Sector Allocation is Essential
As we noted above, elections have consequences. And those consequences are frequently seen in the macroeconomic shifts that they can promote. Consider these examples:
- In 2004, defense stocks rose sharply as the re-election of George W. Bush ensured that the United States would be continuing its foreign policy in Iraq and Afghanistan.
- In 2008 health care stocks surged with the election of Barack Obama who ran on a platform of providing universal health care for all Americans.
- In 2020, electric vehicle stocks moved higher after the election of Joe Biden who campaigned for the reduction of fossil fuels.
Because of the volatility that occurs in election years, it can be difficult to pick out the stocks within each sector that will benefit. Investors may benefit from using exchange-traded funds (ETFs) or mutual funds that specialize in certain sectors as a proxy for investing in a sector. These funds are an ideal way for investors to get exposure to a sector while limiting their exposure to any individual stock.
Over Time Stocks Generally Rise no Matter What the Result
What I hope you’re taking away from this article is that elections may have a significant impact on your personal finances. But over time, they generally have less effect on your investments.
That doesn’t mean your portfolio will always move in a positive direction. Decisions made by elected officials can have profound impacts (good and bad) on the broader economy. But over time, investors who have been in the market understand that the market has always trended higher.
Here are a few tips to help you keep a long-term perspective:
Keep Your Goals in Mind – You started investing for a reason. If you still have a long time until you will need your income from your investments, staying invested will keep you on track to reaching your goals. It may feel safer on the sidelines, but market timing is not a successful strategy for most investors. And you have to consider how you’ll feel if you would have just stayed in the market for a few months longer.
Plan For a Range of Outcomes – It’s always sound advice to hope for the best and plan for the worst. No investor should take a “set it and forget it” approach to investing. Even the most committed buy-and-hold investor should check in with their portfolio from time to time to ensure that they are maximizing their gains. As noted above, elections can provide clarity and that clarity may challenge some assumptions.
You Can’t Predict the Future – Many elected officials, particularly presidents, can point to examples of where campaign promises got derailed for external events that were out of their control and could not have been foreseen. That means that it’s best for investors to realize that the person who gets elected may have less control over your portfolio than you think. The best strategy is to continue to build a diversified portfolio.
Some Final Thoughts on Investing in Election Years
In the final analysis, the trend has been the friend of investors. And viewed with a long-term lens, investing in quality stocks has been a reliable way to build wealth.

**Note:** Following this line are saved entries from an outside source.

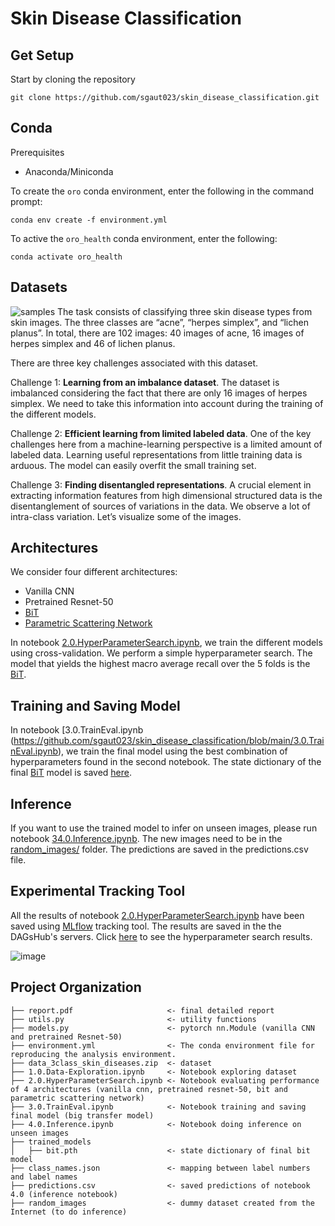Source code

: # Skin Disease Classification

Get Setup
------------

Start by cloning the repository
```
git clone https://github.com/sgaut023/skin_disease_classification.git
```

Conda
------
Prerequisites
- Anaconda/Miniconda 

To create the `oro` conda environment, enter the following in the command prompt: 
```
conda env create -f environment.yml
```
To active the `oro_health` conda environment, enter the following: 
```
conda activate oro_health
```
Datasets
------------
![samples](https://user-images.githubusercontent.com/23482039/145730125-68d86857-7caf-40f1-92d7-8b5e3696ddce.png)
The task consists of classifying three skin disease types from skin images. The three classes are “acne”, “herpes simplex”, and “lichen planus”.  In total, there are 102 images: 40 images of acne, 16 images of herpes simplex and 46 of lichen planus.

There are three key challenges associated with this dataset. 

Challenge 1: **Learning from an imbalance dataset**. The dataset is imbalanced considering the fact that there are only 16 images of herpes simplex. We need to take this information into account during the training of the different models. 

Challenge 2: **Efficient learning from limited labeled data**. One of the key challenges here from a machine-learning perspective is a limited amount of labeled data. Learning useful representations from little training data is arduous. The model can easily overfit the small training set. 

Challenge 3: **Finding disentangled representations**. A crucial element in extracting information features from high dimensional structured data is the disentanglement of sources of variations in the data. We observe a lot of intra-class variation. Let’s visualize some of the images.

Architectures
------------
We consider four different architectures:
 - Vanilla CNN
 - Pretrained Resnet-50
 - [BiT](https://arxiv.org/abs/1912.11370)
 - [Parametric Scattering Network](https://arxiv.org/abs/2107.09539)

In notebook [2.0.HyperParameterSearch.ipynb](https://github.com/sgaut023/skin_disease_classification/blob/main/2.0.HyperParameterSearch.ipynb), we train the different models using cross-validation. We perform a simple hyperparameter search. The model that yields the highest macro average recall over the 5 folds is the [BiT](https://arxiv.org/abs/1912.11370). 

Training and Saving Model
------------
In notebook [3.0.TrainEval.ipynb (https://github.com/sgaut023/skin_disease_classification/blob/main/3.0.TrainEval.ipynb), we train the final model using the best combination of hyperparameters found in the second notebook. The state dictionary of the final [BiT](https://arxiv.org/abs/1912.11370) model is saved [here](https://github.com/sgaut023/skin_disease_classification/tree/main/trained_models).

Inference
------------
If you want to use the trained model to infer on unseen images, please run notebook [34.0.Inference.ipynb](https://github.com/sgaut023/skin_disease_classification/blob/main/4.0.Inference.ipynb). The new images need to be in the [random_images/](https://github.com/sgaut023/skin_disease_classification/tree/main/random_images) folder. The predictions are saved in the predictions.csv file. 

Experimental Tracking Tool
------
All the results of notebook [2.0.HyperParameterSearch.ipynb](https://github.com/sgaut023/skin_disease_classification/blob/main/2.0.HyperParameterSearch.ipynb) have been saved using [MLflow](https://mlflow.org/) tracking tool. The results are saved in the the DAGsHub's servers. Click [here](https://dagshub.com/gauthier.shanel/skin_disease/experiments/#/) to see the hyperparameter search results. 

![image](https://user-images.githubusercontent.com/23482039/145730274-48763c77-9225-486b-b08e-b4300df04564.png)


Project Organization
------------

    ├── report.pdf                     <- final detailed report 
    ├── utils.py                       <- utility functions
    ├── models.py                      <- pytorch nn.Module (vanilla CNN and pretrained Resnet-50)
    ├── environment.yml                <- The conda environment file for reproducing the analysis environment.
    ├── data_3class_skin_diseases.zip  <- dataset
    ├── 1.0.Data-Exploration.ipynb     <- Notebook exploring dataset
    ├── 2.0.HyperParameterSearch.ipynb <- Notebook evaluating performance of 4 architectures (vanilla cnn, pretrained resnet-50, bit and parametric scattering network)
    ├── 3.0.TrainEval.ipynb            <- Notebook training and saving final model (big transfer model)
    ├── 4.0.Inference.ipynb            <- Notebook doing inference on unseen images
    ├── trained_models   
    │   ├── bit.pth                    <- state dictionary of final bit model
    ├── class_names.json               <- mapping between label numbers and label names
    ├── predictions.csv                <- saved predictions of notebook 4.0 (inference notebook)
    ├── random_images                  <- dummy dataset created from the Internet (to do inference)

That being said, the uncertainty that occurs in an election year can add volatility in an election year. But over time, stocks tend to climb after an election no matter which party assumes power. And that generally has a halo effect that carries into the following year.
However, when investing in an election year, investors may still want to take prudent steps to manage the uncertainty. For example, if they are overexposed to a sector that is likely to fall out of favor with a new administration, this may be the time to take profits and reallocate those assets to more favorable sectors.
You should also take your emotions out of it. Your investment goals are all that matter. If you’re an investor with a lower risk tolerance investing in dividend-paying blue-chip stocks may be a desirable alternative. These stocks tend to be stable performers no matter what is happening in the broader economy.